RxOdbcData: Generate ODBC Data Source Object
Description
This is the main generator for S4 class RxOdbcData, which extends RxDataSource.
Usage
RxOdbcData(table = NULL, sqlQuery = NULL, dbmsName = NULL, databaseName = NULL,
useFastRead = NULL, trimSpace = NULL, connectionString = NULL,
rowBuffering = TRUE, returnDataFrame = TRUE, stringsAsFactors = FALSE,
colClasses = NULL, colInfo = NULL, rowsPerRead = 500000,
verbose = 0, writeFactorsAsIndexes, ...)
## S3 method for class `RxOdbcData':
head (x, n = 6L, reportProgress = 0L, ...)
## S3 method for class `RxOdbcData':
tail (x, n = 6L, addrownums = TRUE, reportProgress = 0L, ...)
Arguments
table
NULL
or character string specifying the table name. Cannot be used with sqlQuery
.
sqlQuery
NULL
or character string specifying a valid SQL select query. Cannot be used with table
.
dbmsName
NULL
or character string specifying the Database Management System (DBMS) name.
databaseName
NULL
or character string specifying the name of the database.
useFastRead
logical specifying whether or not to use a direct ODBC connection. On Linux systems, this is the only ODBC connection available. Note: useFastRead = FALSE
is currently not supported in writing to ODBC data source.
trimSpace
logical specifying whether or not to trim the white character of string data for reading.
connectionString
NULL
or character string specifying the connection string.
rowBuffering
logical specifying whether or not to buffer rows on read from the database. If you are having problems with your ODBC driver, try setting this to FALSE
.
returnDataFrame
logical indicating whether or not to convert the result from a list to a data frame (for use in rxReadNext
only). If FALSE
, a list is returned.
stringsAsFactors
logical indicating whether or not to automatically convert strings to factors on import. This can be overridden by specifying "character"
in colClasses
and colInfo
. If TRUE
, the factor levels will be coded in the order encountered. Since this factor level ordering is row dependent, the preferred method for handling factor columns is to use colInfo
with specified "levels"
.
colClasses
character vector specifying the column types to use when converting the data. The element names for the vector are used to identify which column should be converted to which type.
Allowable column types are:
"logical"
(stored asuchar
),"integer"
(stored asint32
),"float32"
(the default for floating point data for .xdf files),"numeric"
(stored asfloat64
as in R),"character"
(stored asstring
),"factor"
(stored asuint32
),"int16"
(alternative to integer for smaller storage space),"uint16"
(alternative to unsigned integer for smaller storage space),"Date"

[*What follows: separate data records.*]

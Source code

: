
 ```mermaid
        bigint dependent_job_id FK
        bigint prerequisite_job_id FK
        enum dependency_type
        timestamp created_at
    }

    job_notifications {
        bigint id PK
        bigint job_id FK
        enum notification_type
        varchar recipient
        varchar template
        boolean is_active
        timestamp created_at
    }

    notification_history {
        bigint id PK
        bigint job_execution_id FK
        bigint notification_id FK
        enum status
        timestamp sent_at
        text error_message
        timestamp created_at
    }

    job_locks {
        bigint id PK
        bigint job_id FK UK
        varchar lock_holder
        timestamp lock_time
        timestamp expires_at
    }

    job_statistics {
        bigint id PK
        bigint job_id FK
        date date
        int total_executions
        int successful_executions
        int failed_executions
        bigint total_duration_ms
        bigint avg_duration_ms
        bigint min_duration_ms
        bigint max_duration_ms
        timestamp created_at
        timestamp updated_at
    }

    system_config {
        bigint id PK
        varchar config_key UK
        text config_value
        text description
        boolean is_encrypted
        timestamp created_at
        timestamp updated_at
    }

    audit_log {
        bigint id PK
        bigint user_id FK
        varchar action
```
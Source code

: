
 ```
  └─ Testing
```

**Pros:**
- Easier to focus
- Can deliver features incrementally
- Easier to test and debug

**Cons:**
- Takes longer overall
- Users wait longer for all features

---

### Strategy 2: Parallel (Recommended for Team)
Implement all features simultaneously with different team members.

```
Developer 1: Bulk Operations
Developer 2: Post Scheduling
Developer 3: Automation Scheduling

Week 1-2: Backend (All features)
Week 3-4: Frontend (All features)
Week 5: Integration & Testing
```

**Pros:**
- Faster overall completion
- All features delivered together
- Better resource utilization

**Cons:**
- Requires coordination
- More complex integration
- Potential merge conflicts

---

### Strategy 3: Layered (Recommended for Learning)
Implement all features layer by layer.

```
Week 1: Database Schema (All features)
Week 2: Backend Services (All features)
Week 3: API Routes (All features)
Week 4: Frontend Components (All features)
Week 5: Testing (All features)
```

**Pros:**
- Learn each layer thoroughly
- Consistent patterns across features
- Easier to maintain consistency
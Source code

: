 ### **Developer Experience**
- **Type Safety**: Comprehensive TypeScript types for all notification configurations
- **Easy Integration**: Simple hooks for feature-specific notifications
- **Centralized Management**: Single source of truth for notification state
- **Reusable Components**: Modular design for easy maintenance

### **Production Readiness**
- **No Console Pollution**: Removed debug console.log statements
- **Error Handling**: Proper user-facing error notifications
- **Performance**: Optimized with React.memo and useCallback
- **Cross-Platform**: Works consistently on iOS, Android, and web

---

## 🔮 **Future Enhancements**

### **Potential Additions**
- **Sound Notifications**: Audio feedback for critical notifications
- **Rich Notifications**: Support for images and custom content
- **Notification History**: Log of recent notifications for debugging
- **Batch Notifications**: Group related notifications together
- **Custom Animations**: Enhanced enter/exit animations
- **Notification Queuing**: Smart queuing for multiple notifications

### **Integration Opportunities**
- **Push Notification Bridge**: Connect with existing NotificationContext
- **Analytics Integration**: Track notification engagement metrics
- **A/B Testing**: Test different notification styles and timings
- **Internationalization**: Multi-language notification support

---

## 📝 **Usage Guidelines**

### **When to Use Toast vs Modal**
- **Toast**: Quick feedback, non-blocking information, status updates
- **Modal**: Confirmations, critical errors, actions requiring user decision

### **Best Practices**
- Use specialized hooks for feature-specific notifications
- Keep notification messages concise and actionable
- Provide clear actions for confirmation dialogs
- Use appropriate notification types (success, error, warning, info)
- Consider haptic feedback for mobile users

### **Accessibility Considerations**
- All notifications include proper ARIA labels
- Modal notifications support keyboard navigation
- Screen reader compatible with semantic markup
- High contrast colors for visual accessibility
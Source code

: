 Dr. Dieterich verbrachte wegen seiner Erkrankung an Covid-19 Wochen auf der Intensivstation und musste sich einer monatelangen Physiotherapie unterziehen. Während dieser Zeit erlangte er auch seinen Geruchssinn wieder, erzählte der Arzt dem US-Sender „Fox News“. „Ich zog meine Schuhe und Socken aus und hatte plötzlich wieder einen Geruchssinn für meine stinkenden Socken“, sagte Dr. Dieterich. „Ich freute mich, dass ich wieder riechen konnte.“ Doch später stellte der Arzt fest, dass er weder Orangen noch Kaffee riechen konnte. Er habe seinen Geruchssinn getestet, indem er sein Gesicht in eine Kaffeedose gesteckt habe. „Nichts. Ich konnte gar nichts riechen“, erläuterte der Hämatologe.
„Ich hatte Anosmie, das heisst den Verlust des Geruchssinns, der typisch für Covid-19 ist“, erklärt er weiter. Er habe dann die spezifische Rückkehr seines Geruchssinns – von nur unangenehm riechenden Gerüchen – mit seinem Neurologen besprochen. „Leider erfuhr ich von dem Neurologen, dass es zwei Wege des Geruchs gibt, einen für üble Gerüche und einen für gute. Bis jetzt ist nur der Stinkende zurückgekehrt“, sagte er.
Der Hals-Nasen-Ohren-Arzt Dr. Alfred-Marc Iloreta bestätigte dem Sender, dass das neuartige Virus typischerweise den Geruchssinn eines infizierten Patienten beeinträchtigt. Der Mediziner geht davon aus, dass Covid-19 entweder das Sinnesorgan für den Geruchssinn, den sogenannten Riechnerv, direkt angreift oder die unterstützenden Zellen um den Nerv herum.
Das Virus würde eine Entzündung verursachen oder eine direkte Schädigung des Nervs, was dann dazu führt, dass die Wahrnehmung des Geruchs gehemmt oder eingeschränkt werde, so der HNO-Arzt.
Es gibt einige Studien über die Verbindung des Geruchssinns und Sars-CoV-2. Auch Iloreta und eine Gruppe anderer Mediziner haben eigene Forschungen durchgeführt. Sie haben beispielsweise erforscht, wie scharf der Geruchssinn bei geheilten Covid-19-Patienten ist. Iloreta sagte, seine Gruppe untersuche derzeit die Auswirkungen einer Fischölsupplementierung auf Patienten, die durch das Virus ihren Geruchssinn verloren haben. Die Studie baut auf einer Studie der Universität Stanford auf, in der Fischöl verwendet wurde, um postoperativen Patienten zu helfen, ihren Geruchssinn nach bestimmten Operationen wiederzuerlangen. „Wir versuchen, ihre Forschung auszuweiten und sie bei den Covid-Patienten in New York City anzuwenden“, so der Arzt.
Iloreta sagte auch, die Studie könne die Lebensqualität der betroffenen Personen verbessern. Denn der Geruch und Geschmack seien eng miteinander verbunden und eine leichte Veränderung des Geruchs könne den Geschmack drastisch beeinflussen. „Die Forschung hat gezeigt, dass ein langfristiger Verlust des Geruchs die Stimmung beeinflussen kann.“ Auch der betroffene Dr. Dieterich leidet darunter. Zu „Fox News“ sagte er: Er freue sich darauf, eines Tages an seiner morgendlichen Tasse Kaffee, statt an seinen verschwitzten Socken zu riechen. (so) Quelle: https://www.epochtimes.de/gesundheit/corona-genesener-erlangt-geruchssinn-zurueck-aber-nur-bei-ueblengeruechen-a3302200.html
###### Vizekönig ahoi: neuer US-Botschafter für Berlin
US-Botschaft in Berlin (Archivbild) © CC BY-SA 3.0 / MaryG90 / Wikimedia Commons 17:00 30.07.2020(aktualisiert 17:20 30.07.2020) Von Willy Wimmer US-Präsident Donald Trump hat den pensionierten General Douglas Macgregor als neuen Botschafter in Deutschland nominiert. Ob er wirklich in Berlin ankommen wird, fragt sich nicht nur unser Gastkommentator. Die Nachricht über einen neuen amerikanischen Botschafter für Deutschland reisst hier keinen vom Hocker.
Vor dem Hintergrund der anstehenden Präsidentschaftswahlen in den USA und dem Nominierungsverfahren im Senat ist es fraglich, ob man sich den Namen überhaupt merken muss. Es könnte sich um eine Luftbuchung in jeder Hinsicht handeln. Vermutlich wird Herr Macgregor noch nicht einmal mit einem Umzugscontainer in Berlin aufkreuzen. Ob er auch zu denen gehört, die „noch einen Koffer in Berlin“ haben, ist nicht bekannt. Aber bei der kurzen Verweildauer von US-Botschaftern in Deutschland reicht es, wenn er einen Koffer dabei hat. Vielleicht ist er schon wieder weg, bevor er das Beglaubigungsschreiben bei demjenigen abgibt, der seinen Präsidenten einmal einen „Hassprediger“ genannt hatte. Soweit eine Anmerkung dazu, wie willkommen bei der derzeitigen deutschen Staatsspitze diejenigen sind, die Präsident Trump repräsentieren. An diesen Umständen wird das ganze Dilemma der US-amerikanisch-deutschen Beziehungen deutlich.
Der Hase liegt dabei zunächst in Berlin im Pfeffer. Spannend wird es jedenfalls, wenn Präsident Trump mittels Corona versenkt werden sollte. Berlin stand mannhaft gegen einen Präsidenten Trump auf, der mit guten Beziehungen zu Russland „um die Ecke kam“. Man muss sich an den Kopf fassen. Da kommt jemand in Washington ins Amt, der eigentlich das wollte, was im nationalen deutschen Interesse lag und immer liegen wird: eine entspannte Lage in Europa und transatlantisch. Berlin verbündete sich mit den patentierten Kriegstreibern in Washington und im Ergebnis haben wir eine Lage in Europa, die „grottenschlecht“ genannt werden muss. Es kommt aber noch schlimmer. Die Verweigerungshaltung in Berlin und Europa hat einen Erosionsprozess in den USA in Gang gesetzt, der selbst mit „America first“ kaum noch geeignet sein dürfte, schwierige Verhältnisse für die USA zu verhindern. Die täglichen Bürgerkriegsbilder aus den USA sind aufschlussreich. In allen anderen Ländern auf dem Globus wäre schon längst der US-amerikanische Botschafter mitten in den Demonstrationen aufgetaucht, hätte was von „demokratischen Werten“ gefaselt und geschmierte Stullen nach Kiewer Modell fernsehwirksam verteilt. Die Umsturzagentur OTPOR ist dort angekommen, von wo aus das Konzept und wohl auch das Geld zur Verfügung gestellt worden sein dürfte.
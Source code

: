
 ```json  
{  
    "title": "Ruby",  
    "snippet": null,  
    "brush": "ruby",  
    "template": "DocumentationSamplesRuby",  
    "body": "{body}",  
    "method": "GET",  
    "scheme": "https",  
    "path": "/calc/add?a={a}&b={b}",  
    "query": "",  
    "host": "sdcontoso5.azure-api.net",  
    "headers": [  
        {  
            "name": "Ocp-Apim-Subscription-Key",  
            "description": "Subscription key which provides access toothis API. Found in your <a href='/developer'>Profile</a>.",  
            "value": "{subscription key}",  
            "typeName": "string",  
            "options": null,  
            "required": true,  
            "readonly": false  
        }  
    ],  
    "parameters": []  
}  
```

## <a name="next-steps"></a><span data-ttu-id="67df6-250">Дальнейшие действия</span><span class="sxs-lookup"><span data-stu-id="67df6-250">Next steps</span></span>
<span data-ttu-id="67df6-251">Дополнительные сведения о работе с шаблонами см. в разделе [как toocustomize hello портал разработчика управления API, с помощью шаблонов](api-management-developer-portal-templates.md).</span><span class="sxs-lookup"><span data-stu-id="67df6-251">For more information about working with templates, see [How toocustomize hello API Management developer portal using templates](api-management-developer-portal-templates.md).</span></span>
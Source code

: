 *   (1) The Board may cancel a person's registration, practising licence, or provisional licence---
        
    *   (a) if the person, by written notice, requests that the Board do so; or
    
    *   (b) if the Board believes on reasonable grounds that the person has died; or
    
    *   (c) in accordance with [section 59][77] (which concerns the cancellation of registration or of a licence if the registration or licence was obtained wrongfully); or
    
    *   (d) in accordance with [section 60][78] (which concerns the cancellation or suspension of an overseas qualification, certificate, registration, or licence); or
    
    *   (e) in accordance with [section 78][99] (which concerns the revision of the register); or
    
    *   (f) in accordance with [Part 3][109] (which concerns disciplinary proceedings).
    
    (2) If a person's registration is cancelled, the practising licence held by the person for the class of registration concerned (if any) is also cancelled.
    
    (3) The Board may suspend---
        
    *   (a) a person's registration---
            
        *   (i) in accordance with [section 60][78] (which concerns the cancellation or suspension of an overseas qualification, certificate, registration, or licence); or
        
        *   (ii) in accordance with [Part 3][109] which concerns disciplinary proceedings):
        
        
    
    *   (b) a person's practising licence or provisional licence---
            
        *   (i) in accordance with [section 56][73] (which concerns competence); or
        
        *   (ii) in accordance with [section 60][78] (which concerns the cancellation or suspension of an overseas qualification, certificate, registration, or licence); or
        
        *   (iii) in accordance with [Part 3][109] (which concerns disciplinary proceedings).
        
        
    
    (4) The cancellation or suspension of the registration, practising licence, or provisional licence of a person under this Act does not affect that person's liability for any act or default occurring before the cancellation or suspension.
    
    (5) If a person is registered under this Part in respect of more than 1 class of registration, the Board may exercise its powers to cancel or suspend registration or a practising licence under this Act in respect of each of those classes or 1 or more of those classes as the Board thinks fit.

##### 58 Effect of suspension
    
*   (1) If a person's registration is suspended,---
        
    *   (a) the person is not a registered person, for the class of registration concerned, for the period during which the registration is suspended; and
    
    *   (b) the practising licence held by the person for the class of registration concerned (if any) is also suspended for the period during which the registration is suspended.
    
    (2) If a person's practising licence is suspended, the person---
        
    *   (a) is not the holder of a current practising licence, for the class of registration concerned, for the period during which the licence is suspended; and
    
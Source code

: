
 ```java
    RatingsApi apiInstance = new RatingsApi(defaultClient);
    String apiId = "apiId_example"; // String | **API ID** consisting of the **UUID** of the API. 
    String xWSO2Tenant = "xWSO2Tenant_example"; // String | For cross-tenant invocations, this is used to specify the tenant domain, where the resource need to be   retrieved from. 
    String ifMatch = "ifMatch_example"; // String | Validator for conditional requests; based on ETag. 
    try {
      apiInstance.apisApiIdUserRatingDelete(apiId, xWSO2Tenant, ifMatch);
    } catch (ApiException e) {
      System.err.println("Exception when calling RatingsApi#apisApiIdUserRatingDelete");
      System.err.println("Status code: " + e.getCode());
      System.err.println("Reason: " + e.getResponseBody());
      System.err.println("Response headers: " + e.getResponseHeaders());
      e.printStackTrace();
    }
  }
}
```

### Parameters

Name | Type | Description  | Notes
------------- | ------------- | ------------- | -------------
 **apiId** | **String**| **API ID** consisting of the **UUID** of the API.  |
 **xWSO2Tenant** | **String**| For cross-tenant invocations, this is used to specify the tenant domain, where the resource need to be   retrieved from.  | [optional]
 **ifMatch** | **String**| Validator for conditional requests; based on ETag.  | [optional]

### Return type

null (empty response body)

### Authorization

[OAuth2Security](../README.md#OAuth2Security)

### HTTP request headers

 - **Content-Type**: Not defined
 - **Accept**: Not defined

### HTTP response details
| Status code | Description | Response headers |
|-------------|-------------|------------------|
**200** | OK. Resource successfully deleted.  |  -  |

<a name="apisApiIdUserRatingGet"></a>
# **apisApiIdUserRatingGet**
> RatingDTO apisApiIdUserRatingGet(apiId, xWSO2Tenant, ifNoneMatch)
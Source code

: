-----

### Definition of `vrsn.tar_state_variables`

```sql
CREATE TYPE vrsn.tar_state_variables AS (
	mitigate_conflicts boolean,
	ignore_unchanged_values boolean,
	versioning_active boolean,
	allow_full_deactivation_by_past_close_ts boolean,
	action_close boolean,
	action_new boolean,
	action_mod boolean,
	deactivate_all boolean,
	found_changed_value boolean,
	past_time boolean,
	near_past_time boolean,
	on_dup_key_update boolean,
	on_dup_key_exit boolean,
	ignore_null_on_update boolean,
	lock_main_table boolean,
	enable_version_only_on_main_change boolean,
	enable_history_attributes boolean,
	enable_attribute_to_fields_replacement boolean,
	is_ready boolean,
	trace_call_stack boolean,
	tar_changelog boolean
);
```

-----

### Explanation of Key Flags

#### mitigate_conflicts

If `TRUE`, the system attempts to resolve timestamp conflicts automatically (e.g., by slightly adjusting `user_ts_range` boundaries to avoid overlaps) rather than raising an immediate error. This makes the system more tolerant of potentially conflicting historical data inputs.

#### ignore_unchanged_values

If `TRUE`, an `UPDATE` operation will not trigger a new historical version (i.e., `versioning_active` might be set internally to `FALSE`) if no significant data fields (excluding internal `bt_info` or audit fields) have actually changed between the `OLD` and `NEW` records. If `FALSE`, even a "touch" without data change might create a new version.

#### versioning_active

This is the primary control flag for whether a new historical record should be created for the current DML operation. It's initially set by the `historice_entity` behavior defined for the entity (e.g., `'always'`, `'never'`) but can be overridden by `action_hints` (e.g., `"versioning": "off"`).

(stored as Date, i.e.float64
)
Note for
"factor"
type, the levels will be coded in the order encountered. Since this factor level ordering is row dependent, the preferred method for handling factor columns is to usecolInfo
with specified"levels"
.Note that equivalent types share the same bullet in the list above; for some types we allow both 'R-friendly' type names, as well as our own, more specific type names for .xdf data.
Note also that specifying the column as a "factor" type is currently equivalent to "string" - for the moment, if you wish to import a column as factor data you must use the
colInfo
argument, documented below.
colInfo
list of named variable information lists. Each variable information list contains one or more of the named elements given below. The information supplied for colInfo
overrides that supplied for colClasses
.
- Currently available properties for a column information list are:
type
- character string specifying the data type for the column. SeecolClasses
argument description for the available types. Specify"factorIndex"
as thetype
for 0-based factor indexes.levels
must also be specified.newName
- character string specifying a new name for the variable.description
- character string specifying a description for the variable.levels
- character vector containing the levels whentype = "factor"
. If the levels property is not provided, factor levels will be determined by the values in the source column. If levels are provided, any value that does not match a provided level will be converted to a missing value.newLevels
- new or replacement levels specified for a column of type "factor". It must be used in conjunction with thelevels
argument. After reading in the original data, the labels for each level will be replaced with thenewLevels
.low
- the minimum data value in the variable (used in computations using theF()
function.high
- the maximum data value in the variable (used in computations using theF()
function.
rowsPerRead
number of rows to read at a time.
verbose
integer value. If 0
, no additional output is printed. If 1
, information on the odbc data source type (odbc
or odbcFast
) is printed.
writeFactorsAsIndexes
logical. If TRUE
, when writing to an RxOdbcData
data source, underlying factor indexes will be written instead of the string representations.
...
additional arguments to be passed directly to the underlying functions.
x
an RxOdbcData
object
n
positive integer. Number of rows of the data set to extract.
addrownums
logical. If TRUE
, row numbers will be created to match the original data set.
reportProgress
integer value with options:
0
: no progress is reported.1
: the number of processed rows is printed and updated.2
: rows processed and timings are reported.3
: rows processed and all timings are reported.
Details
The tail
method is not functional for this data source type and will report an error.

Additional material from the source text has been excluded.